Copy out all of the data that follows, exactly as it appears.
————
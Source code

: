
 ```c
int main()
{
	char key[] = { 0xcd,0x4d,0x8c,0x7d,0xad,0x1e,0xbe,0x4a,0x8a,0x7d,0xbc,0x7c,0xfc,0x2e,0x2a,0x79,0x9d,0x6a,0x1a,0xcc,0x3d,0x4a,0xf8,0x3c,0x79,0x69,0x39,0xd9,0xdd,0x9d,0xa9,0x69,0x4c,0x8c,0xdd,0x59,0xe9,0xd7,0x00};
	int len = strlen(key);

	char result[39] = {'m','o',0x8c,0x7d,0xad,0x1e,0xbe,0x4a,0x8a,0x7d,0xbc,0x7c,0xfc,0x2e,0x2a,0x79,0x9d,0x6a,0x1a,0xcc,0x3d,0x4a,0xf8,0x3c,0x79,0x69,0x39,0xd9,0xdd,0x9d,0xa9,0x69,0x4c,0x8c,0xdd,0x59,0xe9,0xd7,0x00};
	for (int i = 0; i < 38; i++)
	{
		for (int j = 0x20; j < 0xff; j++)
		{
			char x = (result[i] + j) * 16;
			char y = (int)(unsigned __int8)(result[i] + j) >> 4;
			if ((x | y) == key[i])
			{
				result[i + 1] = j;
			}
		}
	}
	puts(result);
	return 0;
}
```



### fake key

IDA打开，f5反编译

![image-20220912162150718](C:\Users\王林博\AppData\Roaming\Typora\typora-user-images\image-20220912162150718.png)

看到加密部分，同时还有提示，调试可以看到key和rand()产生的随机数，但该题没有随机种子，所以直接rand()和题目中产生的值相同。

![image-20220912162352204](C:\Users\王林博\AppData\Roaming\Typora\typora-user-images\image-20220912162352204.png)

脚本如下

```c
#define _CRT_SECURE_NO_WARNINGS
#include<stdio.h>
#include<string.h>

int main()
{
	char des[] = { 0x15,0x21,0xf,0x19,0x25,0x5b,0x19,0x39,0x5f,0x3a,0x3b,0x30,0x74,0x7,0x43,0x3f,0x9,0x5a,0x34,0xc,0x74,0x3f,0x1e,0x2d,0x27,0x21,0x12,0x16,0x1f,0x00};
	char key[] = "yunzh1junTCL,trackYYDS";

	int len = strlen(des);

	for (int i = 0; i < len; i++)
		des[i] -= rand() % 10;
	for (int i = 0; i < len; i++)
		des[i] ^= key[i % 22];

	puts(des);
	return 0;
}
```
————
**Finished task**:
Source code

:
 ```c
int main()
{
	char key[] = { 0xcd,0x4d,0x8c,0x7d,0xad,0x1e,0xbe,0x4a,0x8a,0x7d,0xbc,0x7c,0xfc,0x2e,0x2a,0x79,0x9d,0x6a,0x1a,0xcc,0x3d,0x4a,0xf8,0x3c,0x79,0x69,0x39,0xd9,0xdd,0x9d,0xa9,0x69,0x4c,0x8c,0xdd,0x59,0xe9,0xd7,0x00};
	int len = strlen(key);

	char result[39] = {'m','o',0x8c,0x7d,0xad,0x1e,0xbe,0x4a,0x8a,0x7d,0xbc,0x7c,0xfc,0x2e,0x2a,0x79,0x9d,0x6a,0x1a,0xcc,0x3d,0x4a,0xf8,0x3c,0x79,0x69,0x39,0xd9,0xdd,0x9d,0xa9,0x69,0x4c,0x8c,0xdd,0x59,0xe9,0xd7,0x00};
	for (int i = 0; i < 38; i++)
	{
		for (int j = 0x20; j < 0xff; j++)
		{
			char x = (result[i] + j) * 16;
			char y = (int)(unsigned __int8)(result[i] + j) >> 4;
			if ((x | y) == key[i])
			{
				result[i + 1] = j;
			}
		}
	}
	puts(result);
	return 0;
}
```



### fake key

IDA打开，f5反编译

![image-20220912162150718](C:\Users\王林博\AppData\Roaming\Typora\typora-user-images\image-20220912162150718.png)

看到加密部分，同时还有提示，调试可以看到key和rand()产生的随机数，但该题没有随机种子，所以直接rand()和题目中产生的值相同。

![image-20220912162352204](C:\Users\王林博\AppData\Roaming\Typora\typora-user-images\image-20220912162352204.png)

脚本如下

```c
#define _CRT_SECURE_NO_WARNINGS
#include<stdio.h>
#include<string.h>

int main()
{
	char des[] = { 0x15,0x21,0xf,0x19,0x25,0x5b,0x19,0x39,0x5f,0x3a,0x3b,0x30,0x74,0x7,0x43,0x3f,0x9,0x5a,0x34,0xc,0x74,0x3f,0x1e,0x2d,0x27,0x21,0x12,0x16,0x1f,0x00};
	char key[] = "yunzh1junTCL,trackYYDS";

	int len = strlen(des);

	for (int i = 0; i < len; i++)
		des[i] -= rand() % 10;
	for (int i = 0; i < len; i++)
		des[i] ^= key[i % 22];

	puts(des);
	return 0;
}
```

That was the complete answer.